The week started off with an acceptable number on the scale, and ended with the CEO of my new company saying he wanted to schedule a meeting with me to “pick my brain” about how to make a part of the company that has some deficiencies become more efficient.
The perks of staying late after the whole rest of the world has gone home!
I’m still struggling there, but I’m getting my sea legs. I got my 60-day review and they said they’ll keep me. So, hooray! Now to really start applying myself.
I thought I’d make a new start this year and finally admit that all the promises I made to people aren’t going to come together. But that relief lasted about a minute because the fact is, people are disappointed. In me. Which is not cool by me at all.
The thing weighing most heavily on my head all week is that, sure, I’ve had friends screw me over. And when I let down a friend, unlike the assholes who fucked up my life, I take it very personally and seriously.

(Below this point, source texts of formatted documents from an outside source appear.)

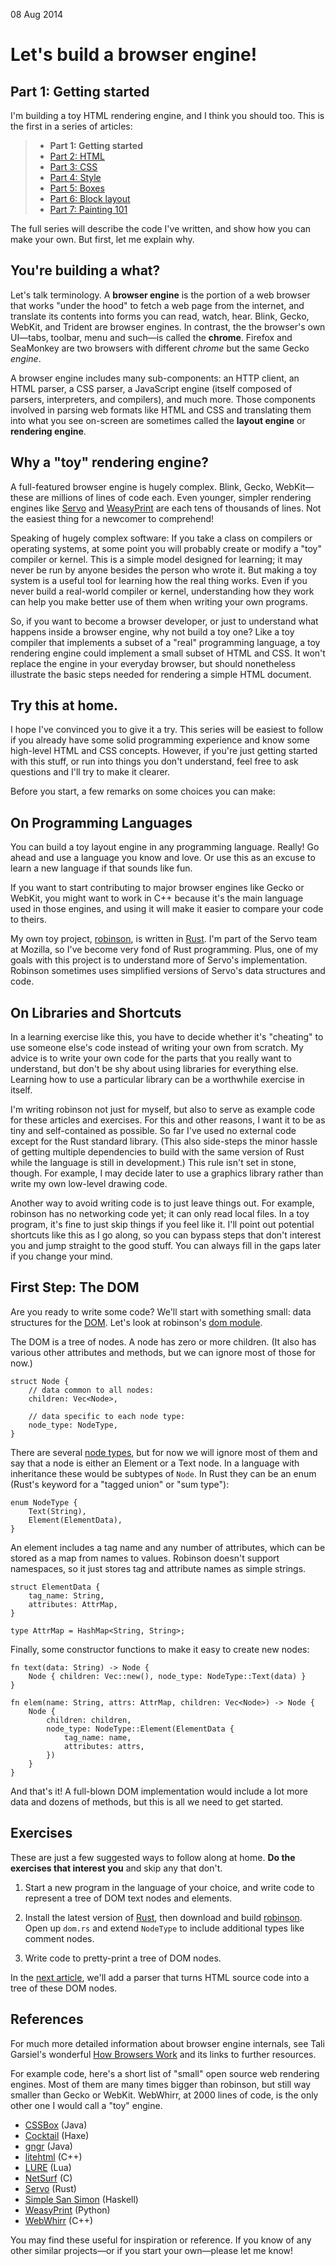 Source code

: 08 Aug 2014

Let's build a browser engine!
=============================

Part 1: Getting started
-----------------------

I'm building a toy HTML rendering engine, and I think you should too. This is the first in a series of articles:

> *   **Part 1: Getting started**
> *   [Part 2: HTML](1.zh.md)
> *   [Part 3: CSS](2.zh.md)
> *   [Part 4: Style](3.zh.md)
> *   [Part 5: Boxes](4.zh.md)
> *   [Part 6: Block layout](5.zh.md)
> *   [Part 7: Painting 101](6.zh.md)

The full series will describe the code I've written, and show how you can make your own. But first, let me explain why.

You're building a what?
-----------------------

Let's talk terminology. A **browser engine** is the portion of a web browser that works "under the hood" to fetch a web page from the internet, and translate its contents into forms you can read, watch, hear. Blink, Gecko, WebKit, and Trident are browser engines. In contrast, the the browser's own UI—tabs, toolbar, menu and such—is called the **chrome**. Firefox and SeaMonkey are two browsers with different _chrome_ but the same Gecko _engine_.

A browser engine includes many sub-components: an HTTP client, an HTML parser, a CSS parser, a JavaScript engine (itself composed of parsers, interpreters, and compilers), and much more. Those components involved in parsing web formats like HTML and CSS and translating them into what you see on-screen are sometimes called the **layout engine** or **rendering engine**.

Why a "toy" rendering engine?
-----------------------------

A full-featured browser engine is hugely complex. Blink, Gecko, WebKit—these are millions of lines of code each. Even younger, simpler rendering engines like [Servo](https://github.com/servo/servo/) and [WeasyPrint](http://weasyprint.org/) are each tens of thousands of lines. Not the easiest thing for a newcomer to comprehend!

Speaking of hugely complex software: If you take a class on compilers or operating systems, at some point you will probably create or modify a "toy" compiler or kernel. This is a simple model designed for learning; it may never be run by anyone besides the person who wrote it. But making a toy system is a useful tool for learning how the real thing works. Even if you never build a real-world compiler or kernel, understanding how they work can help you make better use of them when writing your own programs.

So, if you want to become a browser developer, or just to understand what happens inside a browser engine, why not build a toy one? Like a toy compiler that implements a subset of a "real" programming language, a toy rendering engine could implement a small subset of HTML and CSS. It won't replace the engine in your everyday browser, but should nonetheless illustrate the basic steps needed for rendering a simple HTML document.

Try this at home.
-----------------

I hope I've convinced you to give it a try. This series will be easiest to follow if you already have some solid programming experience and know some high-level HTML and CSS concepts. However, if you're just getting started with this stuff, or run into things you don't understand, feel free to ask questions and I'll try to make it clearer.

Before you start, a few remarks on some choices you can make:

On Programming Languages
------------------------

You can build a toy layout engine in any programming language. Really! Go ahead and use a language you know and love. Or use this as an excuse to learn a new language if that sounds like fun.

If you want to start contributing to major browser engines like Gecko or WebKit, you might want to work in C++ because it's the main language used in those engines, and using it will make it easier to compare your code to theirs.

My own toy project, [robinson](https://github.com/mbrubeck/robinson), is written in [Rust](http://www.rust-lang.org/). I'm part of the Servo team at Mozilla, so I've become very fond of Rust programming. Plus, one of my goals with this project is to understand more of Servo's implementation. Robinson sometimes uses simplified versions of Servo's data structures and code.

On Libraries and Shortcuts
--------------------------

In a learning exercise like this, you have to decide whether it's "cheating" to use someone else's code instead of writing your own from scratch. My advice is to write your own code for the parts that you really want to understand, but don't be shy about using libraries for everything else. Learning how to use a particular library can be a worthwhile exercise in itself.

I'm writing robinson not just for myself, but also to serve as example code for these articles and exercises. For this and other reasons, I want it to be as tiny and self-contained as possible. So far I've used no external code except for the Rust standard library. (This also side-steps the minor hassle of getting multiple dependencies to build with the same version of Rust while the language is still in development.) This rule isn't set in stone, though. For example, I may decide later to use a graphics library rather than write my own low-level drawing code.

Another way to avoid writing code is to just leave things out. For example, robinson has no networking code yet; it can only read local files. In a toy program, it's fine to just skip things if you feel like it. I'll point out potential shortcuts like this as I go along, so you can bypass steps that don't interest you and jump straight to the good stuff. You can always fill in the gaps later if you change your mind.

First Step: The DOM
-------------------

Are you ready to write some code? We'll start with something small: data structures for the [DOM](http://dom.spec.whatwg.org/ "Document
Object Model"). Let's look at robinson's [dom module](https://github.com/mbrubeck/robinson/blob/master/src/dom.rs).

The DOM is a tree of nodes. A node has zero or more children. (It also has various other attributes and methods, but we can ignore most of those for now.)

    struct Node {
        // data common to all nodes:
        children: Vec<Node>,
    
        // data specific to each node type:
        node_type: NodeType,
    }

There are several [node types](http://dom.spec.whatwg.org/#dom-node-nodetype), but for now we will ignore most of them and say that a node is either an Element or a Text node. In a language with inheritance these would be subtypes of `Node`. In Rust they can be an enum (Rust's keyword for a "tagged union" or "sum type"):

    enum NodeType {
        Text(String),
        Element(ElementData),
    }

An element includes a tag name and any number of attributes, which can be stored as a map from names to values. Robinson doesn't support namespaces, so it just stores tag and attribute names as simple strings.

    struct ElementData {
        tag_name: String,
        attributes: AttrMap,
    }
    
    type AttrMap = HashMap<String, String>;

Finally, some constructor functions to make it easy to create new nodes:

    fn text(data: String) -> Node {
        Node { children: Vec::new(), node_type: NodeType::Text(data) }
    }
    
    fn elem(name: String, attrs: AttrMap, children: Vec<Node>) -> Node {
        Node {
            children: children,
            node_type: NodeType::Element(ElementData {
                tag_name: name,
                attributes: attrs,
            })
        }
    }

And that's it! A full-blown DOM implementation would include a lot more data and dozens of methods, but this is all we need to get started.

Exercises
---------

These are just a few suggested ways to follow along at home. **Do the exercises that interest you** and skip any that don't.

1.  Start a new program in the language of your choice, and write code to represent a tree of DOM text nodes and elements.
    
2.  Install the latest version of [Rust](http://www.rust-lang.org/), then download and build [robinson](https://github.com/mbrubeck/robinson). Open up `dom.rs` and extend `NodeType` to include additional types like comment nodes.
    
3.  Write code to pretty-print a tree of DOM nodes.
    

In the [next article](1.zh.md), we'll add a parser that turns HTML source code into a tree of these DOM nodes.

References
----------

For much more detailed information about browser engine internals, see Tali Garsiel's wonderful [How Browsers Work](http://www.html5rocks.com/en/tutorials/internals/howbrowserswork/) and its links to further resources.

For example code, here's a short list of "small" open source web rendering engines. Most of them are many times bigger than robinson, but still way smaller than Gecko or WebKit. WebWhirr, at 2000 lines of code, is the only other one I would call a "toy" engine.

*   [CSSBox](https://github.com/philborlin/CSSBox) (Java)
*   [Cocktail](https://github.com/silexlabs/Cocktail) (Haxe)
*   [gngr](https://gngr.info/) (Java)
*   [litehtml](https://github.com/tordex/litehtml) (C++)
*   [LURE](https://github.com/admin36/LURE) (Lua)
*   [NetSurf](http://www.netsurf-browser.org/) (C)
*   [Servo](https://github.com/servo/servo/) (Rust)
*   [Simple San Simon](http://hsbrowser.wordpress.com/3s-functional-web-browser/) (Haskell)
*   [WeasyPrint](https://github.com/Kozea/WeasyPrint) (Python)
*   [WebWhirr](https://github.com/reesmichael1/WebWhirr) (C++)

You may find these useful for inspiration or reference. If you know of any other similar projects—or if you start your own—please let me know!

And maybe I’m being too harsh, but maybe I’m not, I feel like I’m no better than my ex-friend T. That is not a boat I like being in.
I don’t have any excuses. I’m tired. Burned out. Overloaded. Depressed. Anxious. Have not-very-much left to give. Can’t do a great job, and therefore can’t bear to give a subpar effort.
Whereas my life’s pain is spread out over years here (and clearly is only expanding), I have two wonderful friends who are going through absolute hell right now. All their shit is packed into a few weeks/months instead of spread out over time.
This reminds me that we all have our struggles (external and internal); whereas they have something to look forward to when this ends, my pain is such that every day has some suck to it and I don’t see coming out of it in the near or even distant future.
But, about my friends. Wow, I can’t even describe what’s happening to them right now. Some of God’s best people, I kid you not. They are making my problems look like blessings. (Which maybe they are, but that’s another blog entry for apparently another decade.)
But … yet, I envy them — rather, their teamwork.
I envy their “I ain’t going anywhere and I’ve got your back” bond when shit gets tough. They are fighting that battle side-by-side. And that helps them keep their perspective. They can take turns flipping their shit, but at the end of the day, they will have helped and loved each other through it.
When things gets tough here, things that matter to me have to give to accommodate other shit. And when I try to give myself a little room and fun time for a rest and/or a reward, that results in even more self-loathing when I return to reality.
I’m not saying a partner would solve anything in my life right now. But someone to talk to … really talk to — not this “everything’s fine/great/dandy/peachy” that I give to everyone who asks — would be amazing. Because it isn’t fine/great/dandy/peachy and I’m weary of the charade.
But admitting weakness hasn’t really gotten me far, either. It’s gotten pretty much every reaction but the one I need. Maybe if I could get out of my head, talk to someone and get some help in fixing all that’s broken (and that would be just about everything), I could be everything I ever planned on being and do everything I said I would, and more, instead of failing at every opportunity and being reminded of it even though I already know and then being crushed under its weight as I try to anticipate/handle what’s coming next.